In an attempt to control the supply of the new tulips and make some money, the merchants realized that pre-ordering the bulbs from the growers at the beginning of the planting season, or sitting on them for a while after delivery at harvest time, gave them a guaranteed profit when they sold. And that is when the price of the bulbs began to rocket. By 1634 everybody was speculating in tulip bulbs and the bubble was growing.
During the next two years, the bulb growers covered every angle and there were tulip bulb investments for everyone’s taste. The most common was the Gouda, which doubled in value to three florins; a craftsman would earn this in about a week. The Centen rose from forty to three hundred and fifty florins; the value of a small house. And the rare Semper Augustus rose to 6000 florins; the equivalent today of about $820,000.
The word spread fast amongst the crowd that unimaginable gains could be made. And where there’s money there are salesmen. They traveled round the country from village to village selling a variety of tulip investments to local people, who would often pawn their family heirlooms or mortgage their farms. There were tulip auctions where the prices of bulbs were bid up to stratospheric heights. And taverns organized discussion evenings where people could talk about tulips and the trading that went on in Amsterdam.
By the end of 1636, it seems that the Dutch population had gone tulip crazy, believing that what had previously risen would continue to rise. But, prices bore no relationship to the real worth of a tulip bulb - even though it could be argued that the bulb had potential profit built in because it would be the progenitor of future generations of flowers and more bulbs.
With the mania at its height - and terrible timing - Dutch government officials stepped in to dampen the market, believing that the wild speculation was a threat to the economy. On the 2nd February 1637, this action sparked a turn in prices. With their finger on the pulse of the market, the Dutch merchants decided that it was time they realized some of their profits and began to sell off their stockpiles of tulip bulbs. Within two days, the bubble burst and the market in tulip bulbs crashed.
This was inevitable as the people who were speculating had little interest in the tulips. These speculators simply wanted to buy the bulbs so they could eventually sell them at a higher price.
All items and commodities have an intrinsic worth, but all that was supporting the market price was a false belief that the bulb would continue to be worth more than it was the day before. As with all collectible items, such as rare stamps or wine - or even property - the price must bear some connection to reality. While pretty the tulips may have been, real collectors had long since removed themselves from the insane fray. So, as the support was purely a psychological phenomenon based on greed, when this disappeared, there was no reason anymore for people to buy tulip bulbs. In spite of assurances from the Dutch government, fortunes were lost as overreaction and panic now replaced rationality and the country fell into depression.
Did investors learn the lessons of history? A little over eighty years later another bubble craze would inflate speculative investment to unprecedented heights.

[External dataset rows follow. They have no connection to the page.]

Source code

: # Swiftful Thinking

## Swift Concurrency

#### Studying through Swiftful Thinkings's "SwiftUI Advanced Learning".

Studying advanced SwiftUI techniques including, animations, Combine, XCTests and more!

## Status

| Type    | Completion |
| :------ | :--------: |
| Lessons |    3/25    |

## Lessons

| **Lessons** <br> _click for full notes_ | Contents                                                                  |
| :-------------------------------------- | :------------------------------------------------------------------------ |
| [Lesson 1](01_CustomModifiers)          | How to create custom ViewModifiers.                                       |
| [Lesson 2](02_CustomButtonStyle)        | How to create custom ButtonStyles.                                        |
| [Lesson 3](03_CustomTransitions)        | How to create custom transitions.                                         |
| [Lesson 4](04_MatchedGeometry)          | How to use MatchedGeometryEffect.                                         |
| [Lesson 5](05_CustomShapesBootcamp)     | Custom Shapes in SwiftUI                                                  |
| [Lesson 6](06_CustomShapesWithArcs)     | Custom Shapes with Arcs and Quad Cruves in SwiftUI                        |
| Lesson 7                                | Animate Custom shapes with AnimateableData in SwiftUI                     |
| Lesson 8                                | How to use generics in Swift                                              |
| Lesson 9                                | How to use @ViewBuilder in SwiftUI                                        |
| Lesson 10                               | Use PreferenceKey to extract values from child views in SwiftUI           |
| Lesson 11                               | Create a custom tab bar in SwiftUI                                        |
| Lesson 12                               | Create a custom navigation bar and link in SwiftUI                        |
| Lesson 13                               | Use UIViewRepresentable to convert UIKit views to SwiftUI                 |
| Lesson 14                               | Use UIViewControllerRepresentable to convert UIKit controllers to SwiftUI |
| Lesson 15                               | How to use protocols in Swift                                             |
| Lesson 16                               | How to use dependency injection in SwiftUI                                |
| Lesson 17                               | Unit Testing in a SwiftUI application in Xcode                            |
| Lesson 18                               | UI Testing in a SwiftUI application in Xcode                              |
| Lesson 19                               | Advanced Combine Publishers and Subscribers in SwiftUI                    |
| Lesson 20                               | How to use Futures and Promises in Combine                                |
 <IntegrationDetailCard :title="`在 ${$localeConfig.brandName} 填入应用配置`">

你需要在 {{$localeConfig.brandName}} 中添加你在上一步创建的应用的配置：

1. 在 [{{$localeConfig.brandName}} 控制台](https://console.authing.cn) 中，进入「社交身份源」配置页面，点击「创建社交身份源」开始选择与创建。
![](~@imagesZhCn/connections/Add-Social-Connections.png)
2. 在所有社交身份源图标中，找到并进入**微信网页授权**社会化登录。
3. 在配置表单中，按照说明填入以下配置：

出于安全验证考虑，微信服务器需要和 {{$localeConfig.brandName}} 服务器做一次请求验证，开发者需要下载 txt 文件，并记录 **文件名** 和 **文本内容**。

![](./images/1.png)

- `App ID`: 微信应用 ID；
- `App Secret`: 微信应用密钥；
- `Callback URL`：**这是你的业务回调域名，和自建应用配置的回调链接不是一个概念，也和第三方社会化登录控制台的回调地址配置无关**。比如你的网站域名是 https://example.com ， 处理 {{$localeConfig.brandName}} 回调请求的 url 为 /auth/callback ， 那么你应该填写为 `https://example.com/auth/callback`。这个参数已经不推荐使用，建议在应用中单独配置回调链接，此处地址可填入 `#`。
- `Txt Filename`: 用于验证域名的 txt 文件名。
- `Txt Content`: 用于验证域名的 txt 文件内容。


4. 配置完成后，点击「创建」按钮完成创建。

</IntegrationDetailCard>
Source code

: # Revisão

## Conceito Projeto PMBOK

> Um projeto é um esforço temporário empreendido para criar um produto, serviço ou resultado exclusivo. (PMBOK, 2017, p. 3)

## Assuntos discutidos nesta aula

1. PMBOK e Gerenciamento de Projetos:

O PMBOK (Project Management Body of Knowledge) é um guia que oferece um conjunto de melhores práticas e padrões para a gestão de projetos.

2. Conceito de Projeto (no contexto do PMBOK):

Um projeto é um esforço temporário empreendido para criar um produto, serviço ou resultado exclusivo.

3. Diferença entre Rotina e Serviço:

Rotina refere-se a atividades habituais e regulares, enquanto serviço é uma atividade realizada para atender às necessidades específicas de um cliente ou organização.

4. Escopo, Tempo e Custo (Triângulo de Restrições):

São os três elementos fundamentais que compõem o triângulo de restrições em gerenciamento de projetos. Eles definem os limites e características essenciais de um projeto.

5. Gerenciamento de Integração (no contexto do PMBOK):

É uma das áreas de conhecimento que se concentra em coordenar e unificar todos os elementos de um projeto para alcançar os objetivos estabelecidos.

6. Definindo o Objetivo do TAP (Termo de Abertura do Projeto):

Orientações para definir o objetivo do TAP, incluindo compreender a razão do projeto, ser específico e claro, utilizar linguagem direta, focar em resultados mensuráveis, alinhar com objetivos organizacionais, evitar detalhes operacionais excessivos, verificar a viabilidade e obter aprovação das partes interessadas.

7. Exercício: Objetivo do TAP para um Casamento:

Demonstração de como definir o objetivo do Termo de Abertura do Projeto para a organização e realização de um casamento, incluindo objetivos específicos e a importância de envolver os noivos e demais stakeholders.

The South Sea Company, formed by John Blunt and his associates in 1720, proclaimed with ‘confidence’ that it would fund the UK’s national war debt, amounting to around thirty one million pounds. Its business would be in trade goods, such as wool and cotton, and its markets would be in South America and the Latin countries. The likelihood of success was promoted on the basis of better political relations with Spain, due to a relatively quiet interval after years of periodic conflicts amongst various European countries. Trade routes would, therefore, open to this area of the world administered by Spain and the formation of trading links could begin. It all appeared plausible and a marvelous opportunity that shouldn’t be missed.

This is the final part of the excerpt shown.